Malam itu Melly berucap begitu hati-hati, aku semakin penasaran, Adakah hal yang mengusiknya malam ini, suasana taman kota yang sepi seakan menemani suara lirih Melly.

“Maaf Ric…! Kita harus berpisah sampai disini,” ujarnya membuatku kaget.

“Apa Mel…!,” Coba ucapkan sekali lagi jawabku cepat.

“Hari terakhir aku di kota ini, aku harus mengabdikan ilmuku di kota nan jauh disana, dimana aku bisa mengekspresikan segalanya, mengukir indah dalam setiap jengkal waktu yang diberikan untuk kehidupanku,” ujarnya lirih.

“Mengapa harus di luar negeri !” Tanyaku pada Melly, “Kenapa harus disana, dunia yang tidak pernah engkau kenal, dunia yang tak kau ketahui secuilpun tentang kehidupan, kebudayaan, dan latar belakangnya.” Cercaku tanpa memberi sedikitmu ruang untuk Nelly menjawab.

Marahku tak tertahan.

Melly menunduk lesu, “Kenapa ya Ric…!, kenapa hatiku harus memilih kota itu,” jawabnya lirih.

Mata Melly sembab, bertetes–tetes air mata membasahi pipinya.

Diam sejenak… bunga-bunga di taman kota menjadi saksi bisu kepiluan kita berdua, tak pernah terlintas di pikiranku atas kejadian malam ini.

“Tapi please Ric….!, ku harap kau mengerti….!,” Jawabnya lirih memecah kesunyian.

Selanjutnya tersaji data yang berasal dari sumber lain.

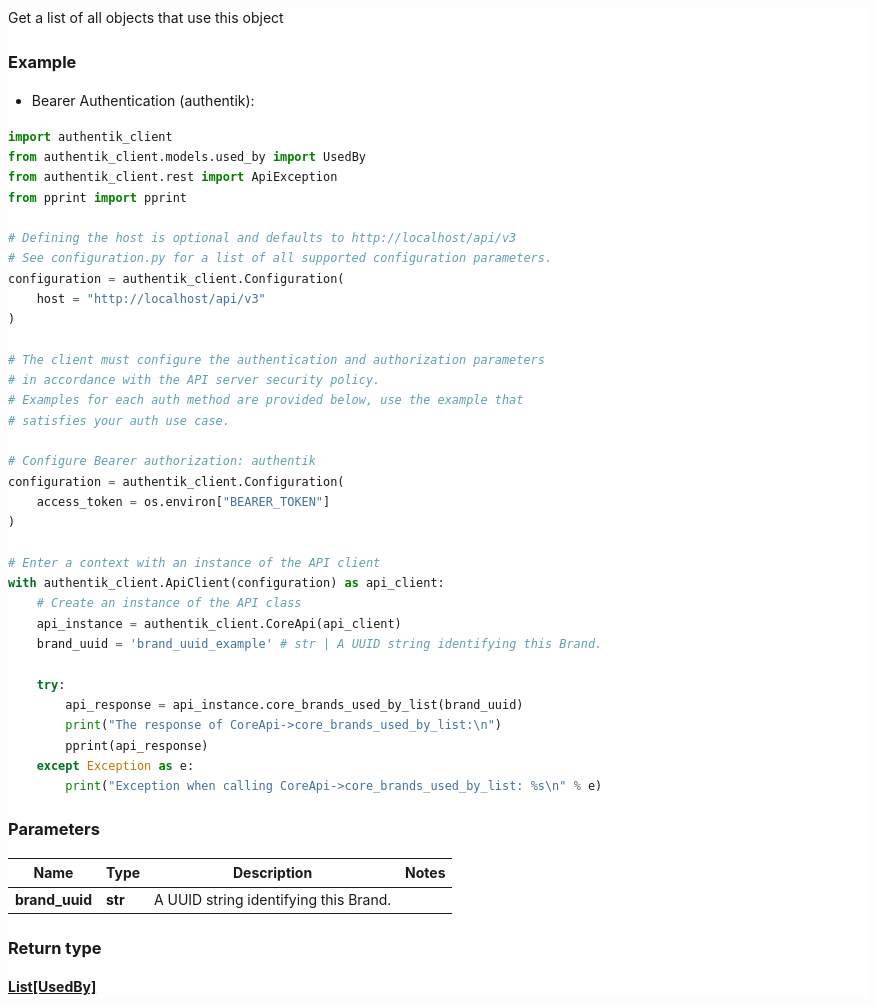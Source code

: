 Get a list of all objects that use this object

### Example

* Bearer Authentication (authentik):

```python
import authentik_client
from authentik_client.models.used_by import UsedBy
from authentik_client.rest import ApiException
from pprint import pprint

# Defining the host is optional and defaults to http://localhost/api/v3
# See configuration.py for a list of all supported configuration parameters.
configuration = authentik_client.Configuration(
    host = "http://localhost/api/v3"
)

# The client must configure the authentication and authorization parameters
# in accordance with the API server security policy.
# Examples for each auth method are provided below, use the example that
# satisfies your auth use case.

# Configure Bearer authorization: authentik
configuration = authentik_client.Configuration(
    access_token = os.environ["BEARER_TOKEN"]
)

# Enter a context with an instance of the API client
with authentik_client.ApiClient(configuration) as api_client:
    # Create an instance of the API class
    api_instance = authentik_client.CoreApi(api_client)
    brand_uuid = 'brand_uuid_example' # str | A UUID string identifying this Brand.

    try:
        api_response = api_instance.core_brands_used_by_list(brand_uuid)
        print("The response of CoreApi->core_brands_used_by_list:\n")
        pprint(api_response)
    except Exception as e:
        print("Exception when calling CoreApi->core_brands_used_by_list: %s\n" % e)
```



### Parameters


Name | Type | Description  | Notes
------------- | ------------- | ------------- | -------------
 **brand_uuid** | **str**| A UUID string identifying this Brand. | 

### Return type

[**List[UsedBy]**](UsedBy.md)
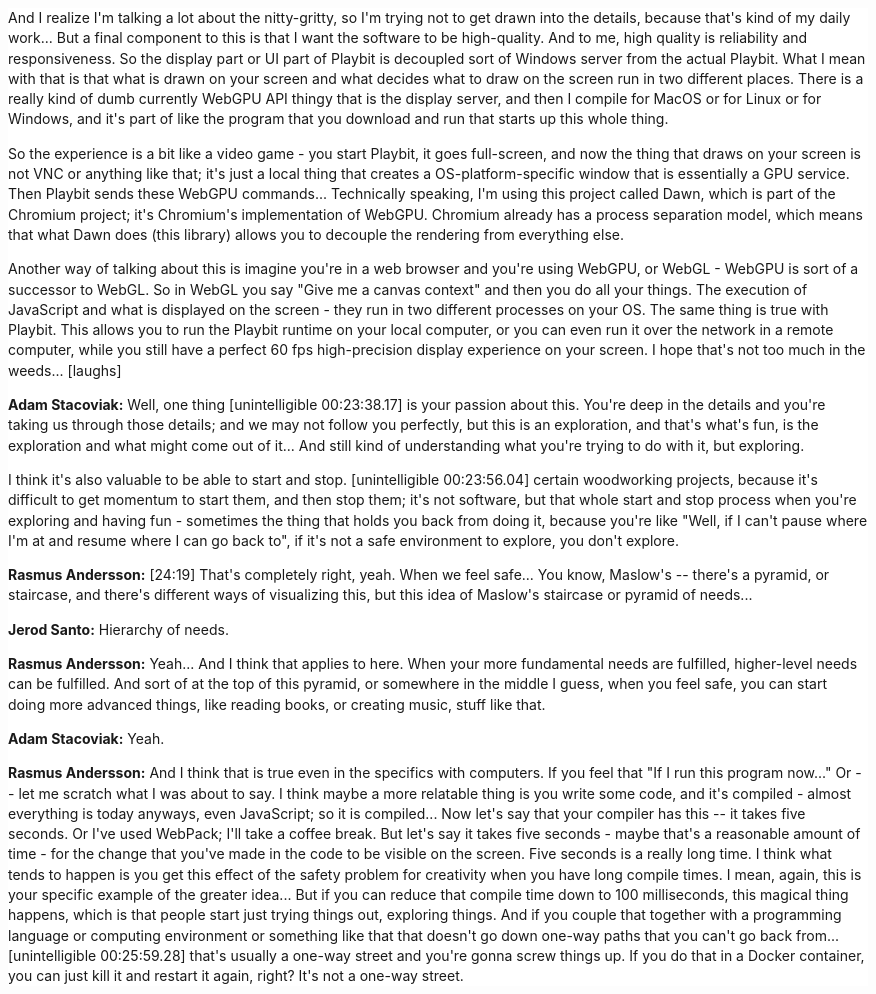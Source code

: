 And I realize I'm talking a lot about the nitty-gritty, so I'm trying not to get drawn into the details, because that's kind of my daily work... But a final component to this is that I want the software to be high-quality. And to me, high quality is reliability and responsiveness. So the display part or UI part of Playbit is decoupled sort of Windows server from the actual Playbit. What I mean with that is that what is drawn on your screen and what decides what to draw on the screen run in two different places. There is a really kind of dumb currently WebGPU API thingy that is the display server, and then I compile for MacOS or for Linux or for Windows, and it's part of like the program that you download and run that starts up this whole thing.

So the experience is a bit like a video game - you start Playbit, it goes full-screen, and now the thing that draws on your screen is not VNC or anything like that; it's just a local thing that creates a OS-platform-specific window that is essentially a GPU service. Then Playbit sends these WebGPU commands... Technically speaking, I'm using this project called Dawn, which is part of the Chromium project; it's Chromium's implementation of WebGPU. Chromium already has a process separation model, which means that what Dawn does (this library) allows you to decouple the rendering from everything else.

Another way of talking about this is imagine you're in a web browser and you're using WebGPU, or WebGL - WebGPU is sort of a successor to WebGL. So in WebGL you say "Give me a canvas context" and then you do all your things. The execution of JavaScript and what is displayed on the screen - they run in two different processes on your OS. The same thing is true with Playbit. This allows you to run the Playbit runtime on your local computer, or you can even run it over the network in a remote computer, while you still have a perfect 60 fps high-precision display experience on your screen. I hope that's not too much in the weeds... \[laughs\]

**Adam Stacoviak:** Well, one thing \[unintelligible 00:23:38.17\] is your passion about this. You're deep in the details and you're taking us through those details; and we may not follow you perfectly, but this is an exploration, and that's what's fun, is the exploration and what might come out of it... And still kind of understanding what you're trying to do with it, but exploring.

I think it's also valuable to be able to start and stop. \[unintelligible 00:23:56.04\] certain woodworking projects, because it's difficult to get momentum to start them, and then stop them; it's not software, but that whole start and stop process when you're exploring and having fun - sometimes the thing that holds you back from doing it, because you're like "Well, if I can't pause where I'm at and resume where I can go back to", if it's not a safe environment to explore, you don't explore.

**Rasmus Andersson:** \[24:19\] That's completely right, yeah. When we feel safe... You know, Maslow's -- there's a pyramid, or staircase, and there's different ways of visualizing this, but this idea of Maslow's staircase or pyramid of needs...

**Jerod Santo:** Hierarchy of needs.

**Rasmus Andersson:** Yeah... And I think that applies to here. When your more fundamental needs are fulfilled, higher-level needs can be fulfilled. And sort of at the top of this pyramid, or somewhere in the middle I guess, when you feel safe, you can start doing more advanced things, like reading books, or creating music, stuff like that.

**Adam Stacoviak:** Yeah.

**Rasmus Andersson:** And I think that is true even in the specifics with computers. If you feel that "If I run this program now..." Or -- let me scratch what I was about to say. I think maybe a more relatable thing is you write some code, and it's compiled - almost everything is today anyways, even JavaScript; so it is compiled... Now let's say that your compiler has this -- it takes five seconds. Or I've used WebPack; I'll take a coffee break. But let's say it takes five seconds - maybe that's a reasonable amount of time - for the change that you've made in the code to be visible on the screen. Five seconds is a really long time. I think what tends to happen is you get this effect of the safety problem for creativity when you have long compile times. I mean, again, this is your specific example of the greater idea... But if you can reduce that compile time down to 100 milliseconds, this magical thing happens, which is that people start just trying things out, exploring things. And if you couple that together with a programming language or computing environment or something like that that doesn't go down one-way paths that you can't go back from... \[unintelligible 00:25:59.28\] that's usually a one-way street and you're gonna screw things up. If you do that in a Docker container, you can just kill it and restart it again, right? It's not a one-way street.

“Ah….! Persetan dengan impian, persetan dengan mimpi-mimpi,” jawabku penuh keegoisan.

Pertengkaran hebat….! kami tak menundukan keheningan malam ini. Melly masih sesenggukan melawan irama penghuni malam yang hidup di taman kota. Beribu alasan yang diberikan Melly tak masuk sedikitpun di otakku. Apakah sudah bebal….!, buthek semua.

“Tapi Melly…! Kita bisa berbagi, ya memang…!,” tanyaku memaksakan kehendak.

“Kota inilah yang membesarkamu Ric!, kota ini pulalah yang meminta keuletanmu, pemikiranmu, usahamu, berbagai hal harus kamu abdikan disini, dan selamat! Kamu tidak perlu berjuang lagi, terlalu banyak perusahaan mencarimu untuk suatu pekerjaan yang layak,” katanya tanpa sekat.

“Tapi Melly….!” Keluhku

“Ah… maaf Ric! dan terima kasih atas segalanya, kenanganmu membuatku lebih hidup, kenanganmu yang membuat aku semakin lebih berarti… ya…! berarti untuk semua…!,” alasannya penuh ilmiah.

Kata terakhir yang diucapkan Melly begitu menusuk relung-relung kalbuku bersama udara yang tiba-tiba dingin. Ya..! tiba-tiba dingin.